━━━━━ DATA FOR PROCESSING ━━━━━
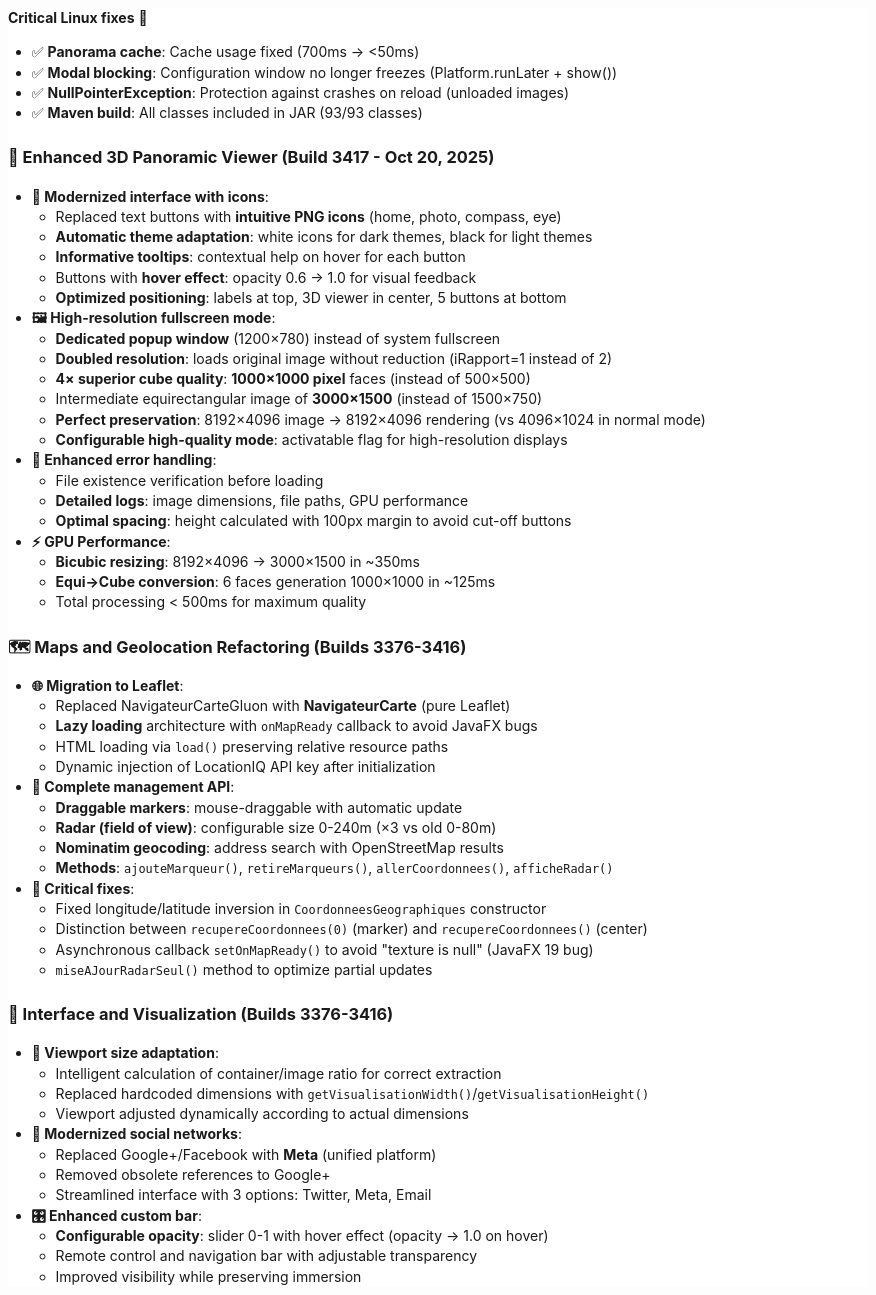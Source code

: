 **Critical Linux fixes** 🐛
- ✅ **Panorama cache**: Cache usage fixed (700ms → <50ms)
- ✅ **Modal blocking**: Configuration window no longer freezes (Platform.runLater + show())
- ✅ **NullPointerException**: Protection against crashes on reload (unloaded images)
- ✅ **Maven build**: All classes included in JAR (93/93 classes)

### 🎯 Enhanced 3D Panoramic Viewer (Build 3417 - Oct 20, 2025)
- **📱 Modernized interface with icons**:
  - Replaced text buttons with **intuitive PNG icons** (home, photo, compass, eye)
  - **Automatic theme adaptation**: white icons for dark themes, black for light themes
  - **Informative tooltips**: contextual help on hover for each button
  - Buttons with **hover effect**: opacity 0.6 → 1.0 for visual feedback
  - **Optimized positioning**: labels at top, 3D viewer in center, 5 buttons at bottom
- **🖼️ High-resolution fullscreen mode**:
  - **Dedicated popup window** (1200×780) instead of system fullscreen
  - **Doubled resolution**: loads original image without reduction (iRapport=1 instead of 2)
  - **4× superior cube quality**: **1000×1000 pixel** faces (instead of 500×500)
  - Intermediate equirectangular image of **3000×1500** (instead of 1500×750)
  - **Perfect preservation**: 8192×4096 image → 8192×4096 rendering (vs 4096×1024 in normal mode)
  - **Configurable high-quality mode**: activatable flag for high-resolution displays
- **🎨 Enhanced error handling**:
  - File existence verification before loading
  - **Detailed logs**: image dimensions, file paths, GPU performance
  - **Optimal spacing**: height calculated with 100px margin to avoid cut-off buttons
- **⚡ GPU Performance**:
  - **Bicubic resizing**: 8192×4096 → 3000×1500 in ~350ms
  - **Equi→Cube conversion**: 6 faces generation 1000×1000 in ~125ms
  - Total processing < 500ms for maximum quality

### 🗺️ Maps and Geolocation Refactoring (Builds 3376-3416)
- **🌐 Migration to Leaflet**:
  - Replaced NavigateurCarteGluon with **NavigateurCarte** (pure Leaflet)
  - **Lazy loading** architecture with `onMapReady` callback to avoid JavaFX bugs
  - HTML loading via `load()` preserving relative resource paths
  - Dynamic injection of LocationIQ API key after initialization
- **📍 Complete management API**:
  - **Draggable markers**: mouse-draggable with automatic update
  - **Radar (field of view)**: configurable size 0-240m (×3 vs old 0-80m)
  - **Nominatim geocoding**: address search with OpenStreetMap results
  - **Methods**: `ajouteMarqueur()`, `retireMarqueurs()`, `allerCoordonnees()`, `afficheRadar()`
- **🔧 Critical fixes**:
  - Fixed longitude/latitude inversion in `CoordonneesGeographiques` constructor
  - Distinction between `recupereCoordonnees(0)` (marker) and `recupereCoordonnees()` (center)
  - Asynchronous callback `setOnMapReady()` to avoid "texture is null" (JavaFX 19 bug)
  - `miseAJourRadarSeul()` method to optimize partial updates

### 🎨 Interface and Visualization (Builds 3376-3416)
- **📐 Viewport size adaptation**:
  - Intelligent calculation of container/image ratio for correct extraction
  - Replaced hardcoded dimensions with `getVisualisationWidth()`/`getVisualisationHeight()`
  - Viewport adjusted dynamically according to actual dimensions
- **📱 Modernized social networks**:
  - Replaced Google+/Facebook with **Meta** (unified platform)
  - Removed obsolete references to Google+
  - Streamlined interface with 3 options: Twitter, Meta, Email
- **🎛️ Enhanced custom bar**:
  - **Configurable opacity**: slider 0-1 with hover effect (opacity → 1.0 on hover)
  - Remote control and navigation bar with adjustable transparency
  - Improved visibility while preserving immersion
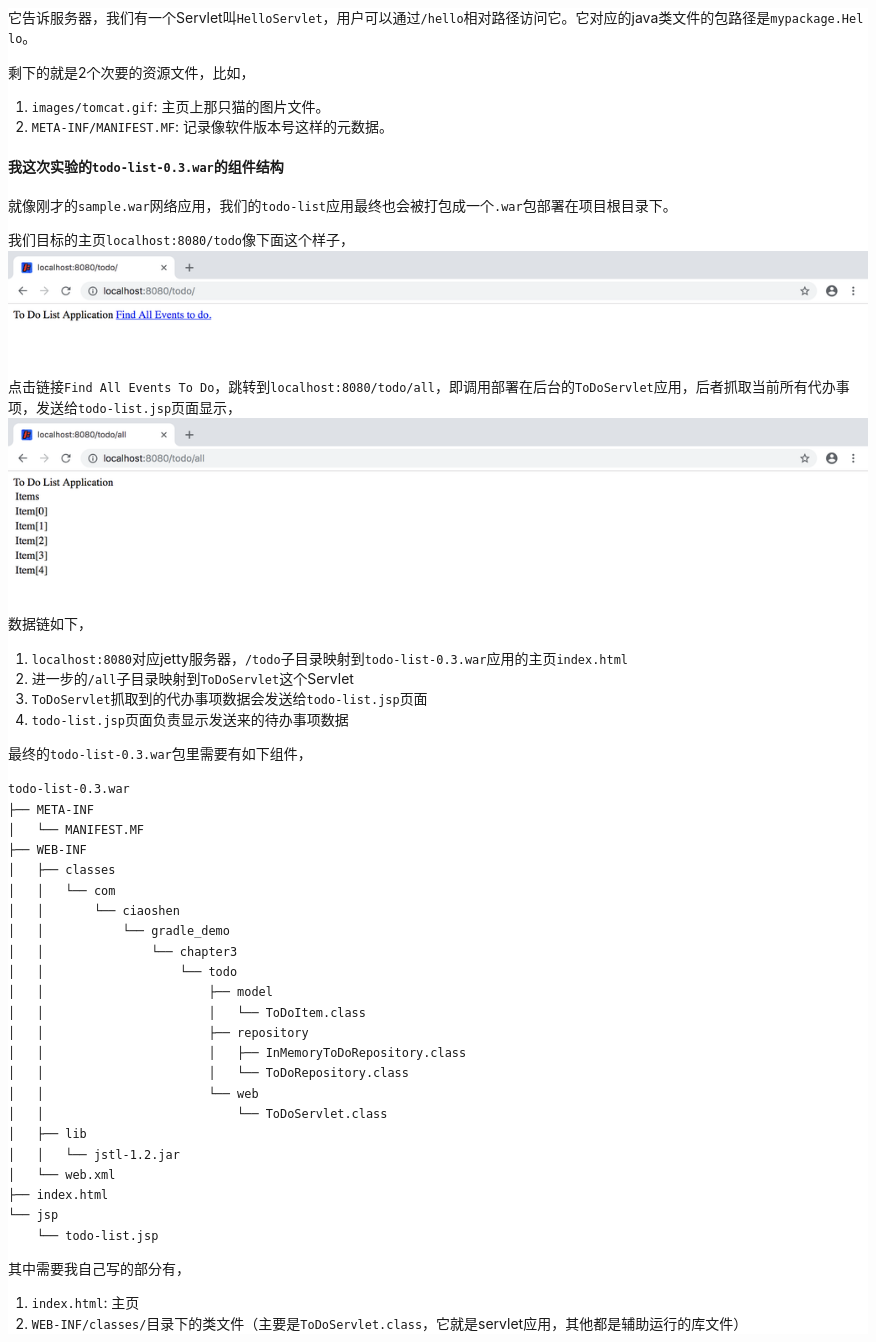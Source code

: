它告诉服务器，我们有一个Servlet叫`HelloServlet`，用户可以通过`/hello`相对路径访问它。它对应的java类文件的包路径是`mypackage.Hello`。

剩下的就是2个次要的资源文件，比如，
1. `images/tomcat.gif`: 主页上那只猫的图片文件。
2. `META-INF/MANIFEST.MF`: 记录像软件版本号这样的元数据。

#### 我这次实验的`todo-list-0.3.war`的组件结构
就像刚才的`sample.war`网络应用，我们的`todo-list`应用最终也会被打包成一个`.war`包部署在项目根目录下。

我们目标的主页`localhost:8080/todo`像下面这个样子，
![chpt3-jetty-todo-1](/images/gradle-demo/chpt3-jetty-todo-1.png)

点击链接`Find All Events To Do`，跳转到`localhost:8080/todo/all`，即调用部署在后台的`ToDoServlet`应用，后者抓取当前所有代办事项，发送给`todo-list.jsp`页面显示，
![chpt3-jetty-todo-2](/images/gradle-demo/chpt3-jetty-todo-2.png)

数据链如下，
1. `localhost:8080`对应jetty服务器，`/todo`子目录映射到`todo-list-0.3.war`应用的主页`index.html`
2. 进一步的`/all`子目录映射到`ToDoServlet`这个Servlet
3. `ToDoServlet`抓取到的代办事项数据会发送给`todo-list.jsp`页面
4. `todo-list.jsp`页面负责显示发送来的待办事项数据

最终的`todo-list-0.3.war`包里需要有如下组件，
```
todo-list-0.3.war
├── META-INF
│   └── MANIFEST.MF
├── WEB-INF
│   ├── classes
│   │   └── com
│   │       └── ciaoshen
│   │           └── gradle_demo
│   │               └── chapter3
│   │                   └── todo
│   │                       ├── model
│   │                       │   └── ToDoItem.class
│   │                       ├── repository
│   │                       │   ├── InMemoryToDoRepository.class
│   │                       │   └── ToDoRepository.class
│   │                       └── web
│   │                           └── ToDoServlet.class
│   ├── lib
│   │   └── jstl-1.2.jar
│   └── web.xml
├── index.html
└── jsp
    └── todo-list.jsp
```
其中需要我自己写的部分有，
1. `index.html`: 主页
2. `WEB-INF/classes/`目录下的类文件（主要是`ToDoServlet.class`，它就是servlet应用，其他都是辅助运行的库文件）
━━━━━
**EXERCISE GOAL**
Copy each line of the listing that contains the string "size".

**RESULT OF THE EXERCISE**
  - **Radar (field of view)**: configurable size 0-240m (×3 vs old 0-80m)
- **📐 Viewport size adaptation**:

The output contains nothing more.